Originally published in The Business of Furniture on November 6, 2019

Written by Darlene Burns, Design Director | dancker

Years ago, we worked in offices. You may have had a desk in a cubicle or if you were lucky, a real office with walls. The environment was pretty much always the same.

With the emergence of laptops, smartphones and Wi-Fi, things began to change. Little by little, offices gave way to working in coffee shops and cafes, then plugging in and working remotely from home.

If you take a close look at work trends today, you’ll see we have come full circle. People still work remotely or in coffee shops, but those locations are missing one vital ingredient – the ability to connect and collaborate in person by sharing space with colleagues who motivate and inspire us.

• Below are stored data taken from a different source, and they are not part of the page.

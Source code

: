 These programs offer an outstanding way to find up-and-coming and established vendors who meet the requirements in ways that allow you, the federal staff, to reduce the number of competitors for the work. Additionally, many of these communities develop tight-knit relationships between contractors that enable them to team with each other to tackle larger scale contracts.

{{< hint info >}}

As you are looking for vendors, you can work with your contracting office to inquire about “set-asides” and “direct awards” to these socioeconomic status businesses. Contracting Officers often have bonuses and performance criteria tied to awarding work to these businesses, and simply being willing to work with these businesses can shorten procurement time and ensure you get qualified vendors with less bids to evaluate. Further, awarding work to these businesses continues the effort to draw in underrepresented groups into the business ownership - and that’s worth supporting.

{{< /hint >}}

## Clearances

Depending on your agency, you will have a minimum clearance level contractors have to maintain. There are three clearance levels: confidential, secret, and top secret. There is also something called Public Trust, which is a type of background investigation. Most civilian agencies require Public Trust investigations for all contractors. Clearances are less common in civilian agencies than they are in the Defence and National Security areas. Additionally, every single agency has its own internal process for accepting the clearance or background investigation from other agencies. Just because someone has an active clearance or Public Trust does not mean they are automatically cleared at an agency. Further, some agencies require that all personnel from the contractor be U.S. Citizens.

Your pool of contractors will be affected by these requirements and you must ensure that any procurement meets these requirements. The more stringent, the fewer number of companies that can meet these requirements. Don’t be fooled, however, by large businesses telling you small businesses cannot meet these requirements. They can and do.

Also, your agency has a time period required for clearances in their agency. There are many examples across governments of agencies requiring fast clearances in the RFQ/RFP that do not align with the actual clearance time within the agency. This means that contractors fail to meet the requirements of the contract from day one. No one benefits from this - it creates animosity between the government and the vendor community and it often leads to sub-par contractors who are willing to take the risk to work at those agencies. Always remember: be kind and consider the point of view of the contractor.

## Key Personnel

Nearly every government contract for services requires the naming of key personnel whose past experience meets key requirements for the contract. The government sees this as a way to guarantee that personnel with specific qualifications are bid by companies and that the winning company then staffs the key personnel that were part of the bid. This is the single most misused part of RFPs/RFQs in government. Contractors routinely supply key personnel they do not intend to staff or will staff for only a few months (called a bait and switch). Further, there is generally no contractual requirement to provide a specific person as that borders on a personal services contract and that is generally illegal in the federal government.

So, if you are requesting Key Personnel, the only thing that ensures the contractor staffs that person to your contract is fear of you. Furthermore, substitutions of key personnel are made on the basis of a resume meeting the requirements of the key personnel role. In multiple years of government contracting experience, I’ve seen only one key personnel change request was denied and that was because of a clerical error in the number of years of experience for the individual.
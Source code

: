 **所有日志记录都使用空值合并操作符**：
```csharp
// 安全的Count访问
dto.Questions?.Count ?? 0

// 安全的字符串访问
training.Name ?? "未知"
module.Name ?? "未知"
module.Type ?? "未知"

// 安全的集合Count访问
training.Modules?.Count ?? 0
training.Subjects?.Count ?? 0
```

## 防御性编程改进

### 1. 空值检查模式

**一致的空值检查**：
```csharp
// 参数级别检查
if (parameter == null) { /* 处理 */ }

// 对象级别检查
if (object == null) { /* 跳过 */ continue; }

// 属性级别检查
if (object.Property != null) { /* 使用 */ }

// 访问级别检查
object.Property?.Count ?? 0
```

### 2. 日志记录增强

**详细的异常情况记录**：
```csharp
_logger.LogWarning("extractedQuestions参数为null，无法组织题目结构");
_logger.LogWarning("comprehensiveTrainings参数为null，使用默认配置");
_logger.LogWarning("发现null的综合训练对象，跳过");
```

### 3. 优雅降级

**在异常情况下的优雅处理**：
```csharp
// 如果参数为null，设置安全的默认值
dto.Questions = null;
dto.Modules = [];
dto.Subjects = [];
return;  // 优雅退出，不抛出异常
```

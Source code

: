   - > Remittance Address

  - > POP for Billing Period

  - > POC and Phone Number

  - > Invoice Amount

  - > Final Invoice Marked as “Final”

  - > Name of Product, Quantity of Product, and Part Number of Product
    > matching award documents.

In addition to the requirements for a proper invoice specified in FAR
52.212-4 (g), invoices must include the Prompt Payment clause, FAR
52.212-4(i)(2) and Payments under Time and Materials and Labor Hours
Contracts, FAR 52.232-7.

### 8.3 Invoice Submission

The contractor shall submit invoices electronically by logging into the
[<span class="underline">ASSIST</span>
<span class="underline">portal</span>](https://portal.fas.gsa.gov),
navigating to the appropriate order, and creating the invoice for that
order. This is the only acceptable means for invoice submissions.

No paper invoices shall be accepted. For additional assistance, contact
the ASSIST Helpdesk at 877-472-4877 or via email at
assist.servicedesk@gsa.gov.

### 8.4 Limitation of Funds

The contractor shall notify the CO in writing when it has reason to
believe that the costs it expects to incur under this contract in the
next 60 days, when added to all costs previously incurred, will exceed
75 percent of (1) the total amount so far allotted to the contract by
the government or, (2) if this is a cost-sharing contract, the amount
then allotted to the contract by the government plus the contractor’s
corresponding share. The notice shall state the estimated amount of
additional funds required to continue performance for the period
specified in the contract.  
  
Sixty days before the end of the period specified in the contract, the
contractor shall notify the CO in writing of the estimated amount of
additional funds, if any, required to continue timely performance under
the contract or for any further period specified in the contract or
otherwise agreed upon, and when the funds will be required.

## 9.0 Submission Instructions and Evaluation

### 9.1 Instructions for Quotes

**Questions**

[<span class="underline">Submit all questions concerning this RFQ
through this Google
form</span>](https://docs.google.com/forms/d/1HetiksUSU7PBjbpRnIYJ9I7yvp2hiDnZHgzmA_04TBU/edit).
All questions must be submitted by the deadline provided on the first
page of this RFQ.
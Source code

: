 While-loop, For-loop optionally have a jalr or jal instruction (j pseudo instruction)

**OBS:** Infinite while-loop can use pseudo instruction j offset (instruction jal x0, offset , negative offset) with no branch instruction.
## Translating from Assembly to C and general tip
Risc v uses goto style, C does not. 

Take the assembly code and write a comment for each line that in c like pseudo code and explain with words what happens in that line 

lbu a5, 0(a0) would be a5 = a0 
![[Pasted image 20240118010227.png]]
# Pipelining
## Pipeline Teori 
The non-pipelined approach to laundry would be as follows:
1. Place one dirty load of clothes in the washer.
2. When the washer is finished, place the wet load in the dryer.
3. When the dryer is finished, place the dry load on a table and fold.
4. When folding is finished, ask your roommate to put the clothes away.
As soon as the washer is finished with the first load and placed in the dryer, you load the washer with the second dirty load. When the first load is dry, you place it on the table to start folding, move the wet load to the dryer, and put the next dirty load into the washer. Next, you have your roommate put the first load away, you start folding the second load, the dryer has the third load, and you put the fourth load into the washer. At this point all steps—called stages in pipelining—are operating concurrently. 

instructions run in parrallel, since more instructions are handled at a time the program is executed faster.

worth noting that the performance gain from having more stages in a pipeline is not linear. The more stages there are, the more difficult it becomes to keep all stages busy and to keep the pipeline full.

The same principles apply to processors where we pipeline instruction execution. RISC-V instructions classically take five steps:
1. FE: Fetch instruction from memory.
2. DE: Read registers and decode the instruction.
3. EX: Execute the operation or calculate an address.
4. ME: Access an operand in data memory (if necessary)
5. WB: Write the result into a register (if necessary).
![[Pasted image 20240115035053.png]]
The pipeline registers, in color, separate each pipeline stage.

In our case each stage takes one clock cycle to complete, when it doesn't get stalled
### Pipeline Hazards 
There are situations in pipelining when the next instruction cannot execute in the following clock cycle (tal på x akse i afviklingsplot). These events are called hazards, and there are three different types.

Of course, those coffee shops are pretty comfortable, and some of the best ideas we ever came up with were generated at our kitchen tables. With that in mind, more and more businesses are striving to find the perfect balance of an inviting office environment. They want offices where employees can be just as comfortable and creative as they are at home or in the coffee shop, combined with the flexibility that allows them to shift their place of work on a daily basis, depending on what suits them best.

Businesses have been quick to recognize this trend is not just about productivity. It has also proven to be valuable in attracting the best and brightest workers, many of whom demand a workplace that offers the kind of job they want and the type of environment they prefer.



It is commonplace to see people working on laptops and other mobile devices in hotel lobbies, restaurants, coffee shops and even banks. Businesses of all sorts are setting up spots for customers and guests to plug in, turning hospitality and retail environments into places for work and leisure.The rapid growth of co-working spaces like We-Work is evidence of this trend. Gone are the days when a corporate office was the only option for getting work done.

Mobility in general is firmly planted in corporate culture, and a policy that allows occasional remote work is an important perk employees – especially millennials and their younger Gen Z counterparts – look for employers to provide. A recent survey of more than 2,000 college students shows 77% want the option to work from home one day a week. When looking for a new job, 54% say a flexible work schedule is the most important factor they consider after salary.

With such importance being placed on flexibility and mobility, how can employers ever hope to hire good workers and draw them back into the office?


Creating a more comfortable, inviting workplace is the first step in changing the current workplace dynamic. The most effective corporate offices combine private workspaces with shared collaboration spaces – individual desks with team rooms, group lounges and cafes. These spaces tend to be lighter, airier and adorned with a mix of natural elements and bright colors.

In short, offices look a bit more like hotel lobbies and coffee shops than, well, offices. By combining residential with commercial, this resimercial trend has become prevalent throughout the commercial interiors and furniture industries. Elements of home and hospitality in the resimercial spaces represent places where people want to be.

This space differs for each company. In some instances, it may come in the form of sofas and game tables in an employee lounge that feels like a living room. Perhaps it’s a simple shift in materials, textures and finishes that resemble those you’d find in a residential building, including softer fabrics, natural woods, living plants and local artwork. Open staircases, family-style kitchens and even accessories like books, photographs and vases all add to the homey aesthetic. They enhance a space with the personality of the people who occupy it in the same way a family’s inherited treasures turn a house into a home.

Furniture manufacturers are paying close attention to this trend. After all, it’s not as simple as selecting products from a home furnishings catalog and ordering them for office use. A living room sofa may have to endure the tortures of a toddler or a family pet, but that’s nothing compared to the wear and tear office furniture must withstand, particularly in common areas. A key element of resimercial design is finding that balance between the residential aesthetic and commercial grade durability.


Any organization’s office must be designed to reflect its culture and to support the kind of work its team members handle. There is no one-size-fits-all design solution, nor should there be. But by layering in elements that feel familiar, an employee can feel more at home, more secure, more connected and more valued. By supporting employees in this way, companies can improve worker happiness and well-being, along with their motivation and productivity, all of which helps to improve retention and boost the bottom line.

As a deliberate design strategy, a warmer and more welcoming residential aesthetic also contributes to employee autonomy. Offering a variety of work spaces empowers team members to choose where and how they feel most comfortable and productive for individual focus work and group tasks. And just like the social dynamic of the coffee shop or the creative energy of the kitchen table, a comfortable and inviting office environment helps employees feel they’re part of something. This motivates them to contribute to the business and its overall mission.

In the 21st century, both an amenity-rich workspace in the literal sense and a culture of helping employees feel welcome, nurtured and empowered in a more figurative sense, have become essential components to a productive workplace. Fortunately, they feed each other, creating spaces that inspire people, while those same people make the place feel like home.